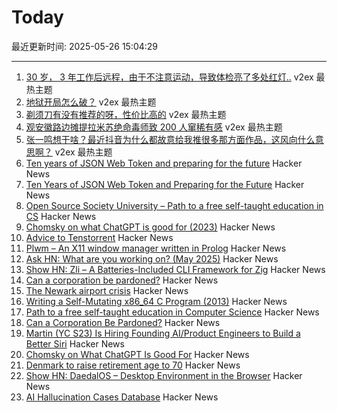 # Today

最近更新时间: 2025-05-26 15:04:29

--- 
1. [30 岁， 3 年工作后远程，由于不注意运动，导致体检亮了多处红灯..](https://www.v2ex.com/t/1134274) v2ex 最热主题
2. [地狱开局怎么破？](https://www.v2ex.com/t/1134271) v2ex 最热主题
3. [剃须刀有没有推荐的呀，性价比高的](https://www.v2ex.com/t/1134270) v2ex 最热主题
4. [观安徽路边摊提拉米苏绝命毒师致 200 人窜稀有感](https://www.v2ex.com/t/1134267) v2ex 最热主题
5. [张一鸣想干啥？最近抖音为什么都故意给我推很多那方面作品，这风向什么意思啊？](https://www.v2ex.com/t/1134242) v2ex 最热主题
6. [Ten years of JSON Web Token and preparing for the future](https://self-issued.info/?p=2708) Hacker News
7. [Ten Years of JSON Web Token and Preparing for the Future](https://self-issued.info/?p=2708) Hacker News
8. [Open Source Society University – Path to a free self-taught education in CS](https://github.com/ossu/computer-science) Hacker News
9. [Chomsky on what ChatGPT is good for (2023)](https://chomsky.info/20230503-2/) Hacker News
10. [Advice to Tenstorrent](https://github.com/geohot/tt-tiny) Hacker News
11. [Plwm – An X11 window manager written in Prolog](https://github.com/Seeker04/plwm) Hacker News
12. [Ask HN: What are you working on? (May 2025)](https://news.ycombinator.com/item?id=44090387) Hacker News
13. [Show HN: Zli – A Batteries-Included CLI Framework for Zig](https://github.com/xcaeser/zli) Hacker News
14. [Can a corporation be pardoned?](https://papers.ssrn.com/sol3/papers.cfm?abstract_id=5202339) Hacker News
15. [The Newark airport crisis](https://www.theverge.com/planes/673462/newark-airport-delay-air-traffic-control-tracon-radar) Hacker News
16. [Writing a Self-Mutating x86_64 C Program (2013)](https://ephemeral.cx/2013/12/writing-a-self-mutating-x86_64-c-program/) Hacker News
17. [Path to a free self-taught education in Computer Science](https://github.com/ossu/computer-science) Hacker News
18. [Can a Corporation Be Pardoned?](https://papers.ssrn.com/sol3/papers.cfm?abstract_id=5202339) Hacker News
19. [Martin (YC S23) Is Hiring Founding AI/Product Engineers to Build a Better Siri](https://www.ycombinator.com/companies/martin/jobs) Hacker News
20. [Chomsky on What ChatGPT Is Good For](https://chomsky.info/20230503-2/) Hacker News
21. [Denmark to raise retirement age to 70](https://www.telegraph.co.uk/world-news/2025/05/23/denmark-raise-retirement-age-70/) Hacker News
22. [Show HN: DaedalOS – Desktop Environment in the Browser](https://github.com/DustinBrett/daedalOS) Hacker News
23. [AI Hallucination Cases Database](https://www.damiencharlotin.com/hallucinations/) Hacker News
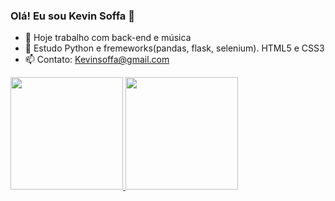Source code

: ### Olá! Eu sou Kevin Soffa 👋

- 🔭 Hoje trabalho com back-end e música
- 🌱 Estudo Python e fremeworks(pandas, flask, selenium). HTML5 e CSS3
- 📫 Contato: Kevinsoffa@gmail.com


<div>
  <a href="https://github.com/KevinSoffa">
  <img height="180em" src="https://github-readme-stats.vercel.app/api?username=KevinSoffa&show_icons=true&theme=dark&include_all_commits=true&count_private=true"/>
  <img height="180em" src="https://github-readme-stats.vercel.app/api/top-langs/?username=KevinSoffa&layout=compact&langs_count=7&theme=dark"/>
</div>
  
 

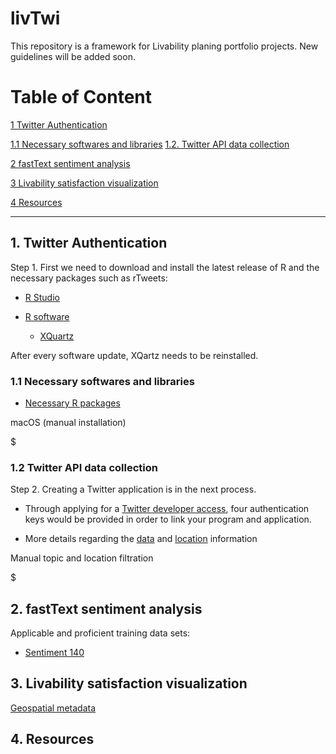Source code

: # livTwi
This repository is a framework for Livability planing portfolio projects. New guidelines will be added soon.


# Table of Content

[1    Twitter Authentication](https://github.com/NextUrban/livTwi/blob/master/README.md#1-twitter-authentication)

   [1.1     Necessary softwares and libraries]()
   [1.2.    Twitter API data collection]()

[2    fastText sentiment analysis](https://github.com/NextUrban/livTwi/blob/master/README.md#2-fasttext-sentiment-analysis)

[3    Livability satisfaction visualization](https://github.com/NextUrban/livTwi/blob/master/README.md#3-livability-satisfaction-visualization)

[4    Resources]()

--------------------------------------------------------------------------------------------------------------------------------------------------------------------

## 1. Twitter Authentication


Step 1. First we need to download and install the latest release of R and the necessary packages such as rTweets:

* [R Studio](https://rstudio.com/products/rstudio/download/)

* [R software](https://cran.r-project.org/bin/macosx/)
  * [XQuartz](https://www.xquartz.org/)

After every software update, XQartz needs to be reinstalled.

   ### 1.1  Necessary softwares and libraries

* [Necessary R packages](https://cran.r-project.org/web/packages/nat/vignettes/Installation.html)

macOS (manual installation)

$


  ### 1.2  Twitter API data collection

Step 2. Creating a Twitter application is in the next process.

  * Through applying for a [Twitter developer access](https://developer.twitter.com/en/apply-for-access), four authentication keys would be provided in order to link your program and application. 

  * More details regarding the [data]() and [location](https://developer.twitter.com/en/docs/tutorials/filtering-tweets-by-location) information

Manual topic and location filtration

$ 



## 2. fastText sentiment analysis
Applicable and proficient training data sets:

 * [Sentiment 140](http://help.sentiment140.com/for-students)
 
 
 
 
 ## 3. Livability satisfaction visualization
 
 [Geospatial metadata](https://developer.twitter.com/en/docs/tutorials/tweet-geo-metadata)
 


 ## 4. Resources
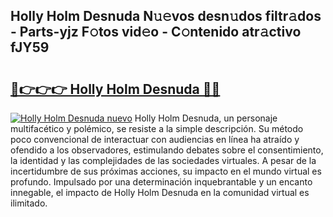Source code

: ## Holly Holm Desnuda N𝚞𝚎vos desn𝚞dos filtr𝚊dos - Parts-yjz F𝚘tos vid𝚎o - C𝚘ntenido atr𝚊ctivo fJY59

# <h2><a href="http://mb7oo3.tromn.icu/?c=Holly+Holm+Desnuda">🔗👉👉👉 Holly Holm Desnuda 🔗🔗</a></h2>

[![Holly Holm Desnuda nuevo](https://i.imgur.com/pEAQMta.gif)](http://mb7oo3.tromn.icu/?c=Holly+Holm+Desnuda)
Holly Holm Desnuda, un personaje multifacético y polémico, se resiste a la simple descripción. Su método poco convencional de interactuar con audiencias en línea ha atraído y ofendido a los observadores, estimulando debates sobre el consentimiento, la identidad y las complejidades de las sociedades virtuales. A pesar de la incertidumbre de sus próximas acciones, su impacto en el mundo virtual es profundo. Impulsado por una determinación inquebrantable y un encanto innegable, el impacto de Holly Holm Desnuda en la comunidad virtual es ilimitado.
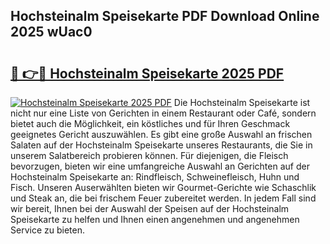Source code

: ## Hochsteinalm Speisekarte PDF Download Online 2025 wUac0

# <h2><a href="http://gc8vdw3.nevu.top/?p=Hochsteinalm+Speisekarte">🔗 👉🔴 Hochsteinalm Speisekarte 2025 PDF</a></h2>

[![Hochsteinalm Speisekarte 2025 PDF](https://i.imgur.com/dBaPXMq.png)](http://gc8vdw3.nevu.top/?p=Hochsteinalm+Speisekarte)
Die Hochsteinalm Speisekarte ist nicht nur eine Liste von Gerichten in einem Restaurant oder Café, sondern bietet auch die Möglichkeit, ein köstliches und für Ihren Geschmack geeignetes Gericht auszuwählen. Es gibt eine große Auswahl an frischen Salaten auf der Hochsteinalm Speisekarte unseres Restaurants, die Sie in unserem Salatbereich probieren können. Für diejenigen, die Fleisch bevorzugen, bieten wir eine umfangreiche Auswahl an Gerichten auf der Hochsteinalm Speisekarte an: Rindfleisch, Schweinefleisch, Huhn und Fisch. Unseren Auserwählten bieten wir Gourmet-Gerichte wie Schaschlik und Steak an, die bei frischem Feuer zubereitet werden. In jedem Fall sind wir bereit, Ihnen bei der Auswahl der Speisen auf der Hochsteinalm Speisekarte zu helfen und Ihnen einen angenehmen und angenehmen Service zu bieten.
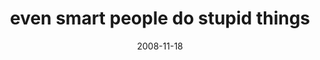 ---
layout: base.njk
title : 'even smart people do stupid things' 
view_title : 'even smart people do stupid things' 
year : '2008' 
date : '2008-11-18' 
img_file : '/drawing/evensmartpeopledostupidthings.jpg' 
html_file : 'evensmartpeopledostupidthings' 
next_html : 'ididntsleepwelllastnight.html' 
year_order : '526' 
permalink : "title/{{html_file}}.html"
---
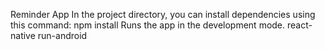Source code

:  Reminder App 
In the project directory, you can install dependencies using this command:
 npm install
 Runs the app in the development mode.
 react-native run-android
 



 

 

 

 
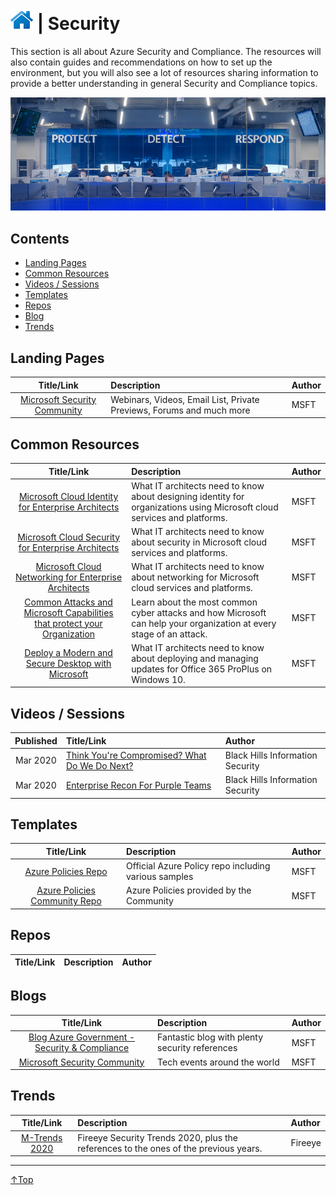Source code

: # [![Home](/img/home.png)](../README.md "Home") | Security
This section is all about Azure Security and Compliance. The resources will also contain guides and recommendations on how to set up the environment, but you will also see a lot of resources sharing information to provide a better understanding in general Security and Compliance topics.

![Learning](/img/security.png)

## Contents
- [Landing Pages](#landing-pages)
- [Common Resources](#common-resources)
- [Videos / Sessions](#videos-/-sessions)
- [Templates](#templates)
- [Repos](#repos)
- [Blog](#blog)
- [Trends](#trends)

## Landing Pages
|                            Title/Link                            | Description                                                          | Author |
| :--------------------------------------------------------------: | :------------------------------------------------------------------- | :----- |
| [Microsoft Security Community](https://aka.ms/SecurityCommunity) | Webinars, Videos, Email List, Private Previews, Forums and much more | MSFT   |

## Common Resources
|                                                                                                    Title/Link                                                                                                     | Description                                                                                                              | Author |
| :---------------------------------------------------------------------------------------------------------------------------------------------------------------------------------------------------------------: | :----------------------------------------------------------------------------------------------------------------------- | :----- |
|                                                      [Microsoft Cloud Identity for Enterprise Architects](https://go.microsoft.com/fwlink/p/?LinkId=524586)                                                       | What IT architects need to know about designing identity for organizations using Microsoft cloud services and platforms. | MSFT   |
|                                                      [Microsoft Cloud Security for Enterprise Architects](https://go.microsoft.com/fwlink/p/?linkid=842070)                                                       | What IT architects need to know about security in Microsoft cloud services and platforms.                                | MSFT   |
|                     [Microsoft Cloud Networking for Enterprise Architects](https://docs.microsoft.com/en-us/office365/enterprise/Media/Network-Poster/MSFT_cloud_architecture_networking.pdf)                     | What IT architects need to know about networking for Microsoft cloud services and platforms.                             | MSFT   |
| [Common Attacks and Microsoft Capabilities that protect your Organization](https://download.microsoft.com/download/F/A/C/FACFC1E9-FA35-4DF1-943C-8D4237B4275B/MSFT_Cloud_architecture_security_commonattacks.pdf) | Learn about the most common cyber attacks and how Microsoft can help your organization at every stage of an attack.      | MSFT   |
|                      [Deploy a Modern and Secure Desktop with Microsoft](https://download.microsoft.com/download/4/E/9/4E90E227-770A-41D1-99FE-925A64D81A55/MSFT_modern_secure_desktop.pdf)                       | What IT architects need to know about deploying and managing updates for Office 365 ProPlus on Windows 10.               | MSFT   |

## Videos / Sessions
| Published | Title/Link                                                                                   | Author                           |
| :-------: | :------------------------------------------------------------------------------------------- | :------------------------------- |
| Mar 2020  | [Think You're Compromised? What Do We Do Next?](https://www.youtube.com/watch?v=DuIXbz30mqk) | Black Hills Information Security |
| Mar 2020  | [Enterprise Recon For Purple Teams](https://www.youtube.com/watch?v=5c4KHB8dZMw)             | Black Hills Information Security |

## Templates
|                                 Title/Link                                  | Description                                          | Author |
| :-------------------------------------------------------------------------: | :--------------------------------------------------- | :----- |
|        [Azure Policies Repo](https://github.com/Azure/azure-policy)         | Official Azure Policy repo including various samples | MSFT   |
| [Azure Policies Community Repo ](https://github.com/Azure/Community-Policy) | Azure Policies provided by the Community             | MSFT   |

## Repos
| Title/Link | Description | Author |
| :--------: | :---------- | :----- |


## Blogs
|                                        Title/Link                                         | Description                                    | Author |
| :---------------------------------------------------------------------------------------: | :--------------------------------------------- | :----- |
| [Blog Azure Government - Security & Compliance](https://devblogs.microsoft.com/azuregov/) | Fantastic blog with plenty security references | MSFT   |
|             [Microsoft Security Community](https://aka.ms/SecurityCommunity)              | Tech events around the world                   | MSFT   |

## Trends
|                               Title/Link                                | Description                                                                          | Author  |
| :---------------------------------------------------------------------: | :----------------------------------------------------------------------------------- | :------ |
| [M-Trends 2020](https://content.fireeye.com/m-trends/rpt-m-trends-2020) | Fireeye Security Trends 2020, plus the references to the ones of the previous years. | Fireeye |

___
 <a href="#top" title="Back to the top.">↑Top</a>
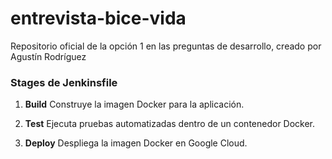 # entrevista-bice-vida
Repositorio oficial de la opción 1 en las preguntas de desarrollo, creado por Agustín Rodríguez

### Stages de Jenkinsfile

1. **Build**
   Construye la imagen Docker para la aplicación.

2. **Test**
   Ejecuta pruebas automatizadas dentro de un contenedor Docker.


3. **Deploy**
   Despliega la imagen Docker en Google Cloud.
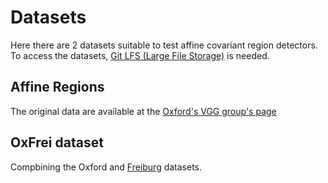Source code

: # Datasets

Here there are 2 datasets suitable to test affine covariant region detectors. To access the datasets, [Git LFS (Large File Storage)](https://git-lfs.github.com/) is needed.

## Affine Regions
The original data are available at the [Oxford's VGG group's page](http://www.robots.ox.ac.uk/~vgg/research/affine/)

## OxFrei dataset
Compbining the Oxford and [Freiburg](http://lmb.informatik.uni-freiburg.de/resources/datasets/genmatch.en.html) datasets.

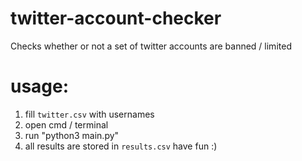# twitter-account-checker
Checks whether or not a set of twitter accounts are banned / limited

# usage:
1. fill `twitter.csv` with usernames
2. open cmd / terminal 
3. run "python3 main.py"
4. all results are stored in `results.csv`
have fun :)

● ● ●

- _Task directions_
One stretch of the lines above is wanted, from the line that contains "14. [Can a corporation" through the line that contains "17. [Path to". Output it exactly.

- _Solution for this exercise_
14. [Can a corporation be pardoned?](https://papers.ssrn.com/sol3/papers.cfm?abstract_id=5202339) Hacker News
15. [The Newark airport crisis](https://www.theverge.com/planes/673462/newark-airport-delay-air-traffic-control-tracon-radar) Hacker News
16. [Writing a Self-Mutating x86_64 C Program (2013)](https://ephemeral.cx/2013/12/writing-a-self-mutating-x86_64-c-program/) Hacker News
17. [Path to a free self-taught education in Computer Science](https://github.com/ossu/computer-science) Hacker News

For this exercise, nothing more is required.